Sweet Katya got a cheerleader costume and a wedding dress costume. She has no idea what a cheerleader is (which I’m fine with) and when she opened it, she pulled out the poms poms and held them up and said, “It’s eyeballs!” Lee doesn’t like the idea of his little girl playing the bride and refuses to call this a wedding dress – he calls it her princess dress. I can understand and respect that. It weirds me out a little too to have my little girl playing “wedding.” Yikes!

I took the kids to the Dollar store and let them pick out their own presents for the grandparents this year. I tried to guide them toward the practical while still giving them the freedom to choose the gifts themselves. Sloan did a pretty good job picking things out. Tia tried, sweet thing, but was very insistent on giving her Papa a small ceramic Zebra and her Bebe a wildly tacky vase. It truly was the thought that counted…

On Saturday, Sloan had his russian school New Year party. Russians don’t celebrate Christmas the same way we westerners do. Their big celebration is on New Years with the Slavic Christmas being observed on January 6 (Sveta, correct me if I’m wrong). They do have a Santa Claus figure called, Dyed Moros, or Father Ice – which is very appropriate for us given the ridiculous temperatures we are experiencing right now. Dyed Moros also has a granddaughter named Snyegurichka who helps deliver the presents. I love russians and the way that they party. They have so much fun and it’s so carefree. The adults get into it as much as the kids and laugh and sing and dance around and just all around have a great time. And, where else would you have a man dressed as some sort of forest witch pull out an accordian and start dancing and singing? Oh, and Dyed Moros came out singing and dancing as well. It was awesome. I just love that culture. (Incidentally, Sveta, I think I need some schooling on who the little forest witch and her sidekicks are that seem to be trying to foil Dyed Moros’s New Year plans. It’s a little confusing.) Another fun tradition they have is the kids dress in costume for this New YEar’s party. Again, I don’t really know why, but Sloan was thrilled because he didn’t have to take his Power Ranger costume off. You know, because nothing says holiday cheer like a blue Power Ranger (or Optimus Prime – it might be a Transformer costume, I’m not 100% sure…) Anyway, here’s a picture of the whole crew, minus the accordian playing forest man:

Afterwards, my mom, my mother-in-law, Tia and I went to a tea party at the Ladies of Lucerne Tea House.

I’ve mentioned before my love for tea parties and I was so thrilled to take Tia to her first. She did alright. It’s a lot to ask of a near three year old to sit properly around fine china and enjoy scones and finger sandwiches, but she did very well considering.

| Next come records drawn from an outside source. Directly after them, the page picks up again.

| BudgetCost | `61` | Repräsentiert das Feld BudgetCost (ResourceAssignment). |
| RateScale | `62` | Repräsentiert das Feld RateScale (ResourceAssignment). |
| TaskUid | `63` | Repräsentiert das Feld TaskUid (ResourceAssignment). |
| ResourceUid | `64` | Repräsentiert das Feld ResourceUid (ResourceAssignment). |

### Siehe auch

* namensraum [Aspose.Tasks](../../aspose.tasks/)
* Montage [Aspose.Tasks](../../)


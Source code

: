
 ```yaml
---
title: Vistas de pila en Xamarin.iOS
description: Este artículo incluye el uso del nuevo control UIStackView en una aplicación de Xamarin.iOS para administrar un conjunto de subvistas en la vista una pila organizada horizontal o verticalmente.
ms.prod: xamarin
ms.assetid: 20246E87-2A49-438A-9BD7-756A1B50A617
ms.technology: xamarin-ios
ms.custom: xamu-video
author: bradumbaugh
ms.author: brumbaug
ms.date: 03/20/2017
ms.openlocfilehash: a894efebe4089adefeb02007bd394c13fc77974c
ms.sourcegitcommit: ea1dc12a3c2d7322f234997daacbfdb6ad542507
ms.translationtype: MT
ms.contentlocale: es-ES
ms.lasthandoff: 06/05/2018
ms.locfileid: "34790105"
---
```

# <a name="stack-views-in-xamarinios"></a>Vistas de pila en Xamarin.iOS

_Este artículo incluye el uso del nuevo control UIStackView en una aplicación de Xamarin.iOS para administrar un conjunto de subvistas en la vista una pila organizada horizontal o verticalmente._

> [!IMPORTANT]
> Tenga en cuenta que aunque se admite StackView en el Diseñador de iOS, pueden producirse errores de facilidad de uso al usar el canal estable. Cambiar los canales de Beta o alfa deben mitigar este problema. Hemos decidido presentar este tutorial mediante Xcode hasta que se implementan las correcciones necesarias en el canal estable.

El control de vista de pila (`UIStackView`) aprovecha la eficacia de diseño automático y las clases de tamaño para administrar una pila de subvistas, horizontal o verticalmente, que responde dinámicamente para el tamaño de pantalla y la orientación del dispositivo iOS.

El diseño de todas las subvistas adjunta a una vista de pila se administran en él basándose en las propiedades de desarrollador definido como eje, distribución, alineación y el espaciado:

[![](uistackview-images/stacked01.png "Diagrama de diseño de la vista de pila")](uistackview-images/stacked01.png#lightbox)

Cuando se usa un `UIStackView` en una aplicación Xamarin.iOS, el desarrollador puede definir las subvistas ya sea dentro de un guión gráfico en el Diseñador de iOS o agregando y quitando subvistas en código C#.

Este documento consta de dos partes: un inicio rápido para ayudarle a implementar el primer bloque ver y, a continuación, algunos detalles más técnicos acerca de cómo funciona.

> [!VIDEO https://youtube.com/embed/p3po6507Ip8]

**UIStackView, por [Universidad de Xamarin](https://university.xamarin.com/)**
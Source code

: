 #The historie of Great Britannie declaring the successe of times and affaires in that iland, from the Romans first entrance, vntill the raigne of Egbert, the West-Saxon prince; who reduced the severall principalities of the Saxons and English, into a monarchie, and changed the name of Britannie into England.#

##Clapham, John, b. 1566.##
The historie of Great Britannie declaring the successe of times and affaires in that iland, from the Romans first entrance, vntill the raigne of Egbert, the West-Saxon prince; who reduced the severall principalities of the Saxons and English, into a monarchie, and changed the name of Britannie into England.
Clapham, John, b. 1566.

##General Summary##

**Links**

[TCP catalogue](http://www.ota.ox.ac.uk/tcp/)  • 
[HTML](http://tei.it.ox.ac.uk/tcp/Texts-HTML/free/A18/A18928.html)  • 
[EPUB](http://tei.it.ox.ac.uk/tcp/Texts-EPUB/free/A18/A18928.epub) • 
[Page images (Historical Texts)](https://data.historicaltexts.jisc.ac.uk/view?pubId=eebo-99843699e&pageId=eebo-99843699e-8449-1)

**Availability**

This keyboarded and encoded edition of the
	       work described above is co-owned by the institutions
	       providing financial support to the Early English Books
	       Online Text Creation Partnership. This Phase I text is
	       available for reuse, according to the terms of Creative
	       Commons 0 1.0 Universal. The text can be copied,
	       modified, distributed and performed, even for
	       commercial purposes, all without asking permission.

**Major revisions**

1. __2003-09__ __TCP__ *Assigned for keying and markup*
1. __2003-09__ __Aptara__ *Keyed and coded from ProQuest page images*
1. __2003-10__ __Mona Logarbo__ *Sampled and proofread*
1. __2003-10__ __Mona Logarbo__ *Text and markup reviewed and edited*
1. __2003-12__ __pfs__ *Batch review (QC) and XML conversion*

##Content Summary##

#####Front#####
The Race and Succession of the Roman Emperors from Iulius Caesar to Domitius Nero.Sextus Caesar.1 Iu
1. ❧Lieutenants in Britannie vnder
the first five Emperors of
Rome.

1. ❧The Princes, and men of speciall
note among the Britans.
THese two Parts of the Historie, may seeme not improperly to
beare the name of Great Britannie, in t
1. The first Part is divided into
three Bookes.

This tea was geared toward kids too so they had gingerbread cookies and p,b&j sandwiches and hot chocolate. It was a fun little girly afternoon. Of course, before we left, Tia decided that she wanted to fix her hair…without asking me for help…which as we all know leads only to disaster. A half a jar of hair gel later she walked out looking like this:

Needless to say a bath was necessary and after it was all said and done, she looked like this:She’s my little doll. She’s rotten, but she’s a doll. Merry Christmas everyone! Have a blessed week.

We’ve Gotten Better at This

For years, I have been begging Lee to get our home movies burned onto DVD. Yesterday, something came over him and he decided to get the new DVD burner that we needed in order to accomplish this task and got two of our videos burned last night. It’s like a Christmas miracle!

We sat down to watch them and had a jolly good time watching the first few months of Sloan’s life once again. We both got a good chuckle at how young Lee looked. I know it was only five year ago, but it’s still noticable. I mean, there’s a big difference between 28 and 34. Lee looks like a baby. I, however, look as youthful today as I did then and that’s the way it’s gonna be, got it?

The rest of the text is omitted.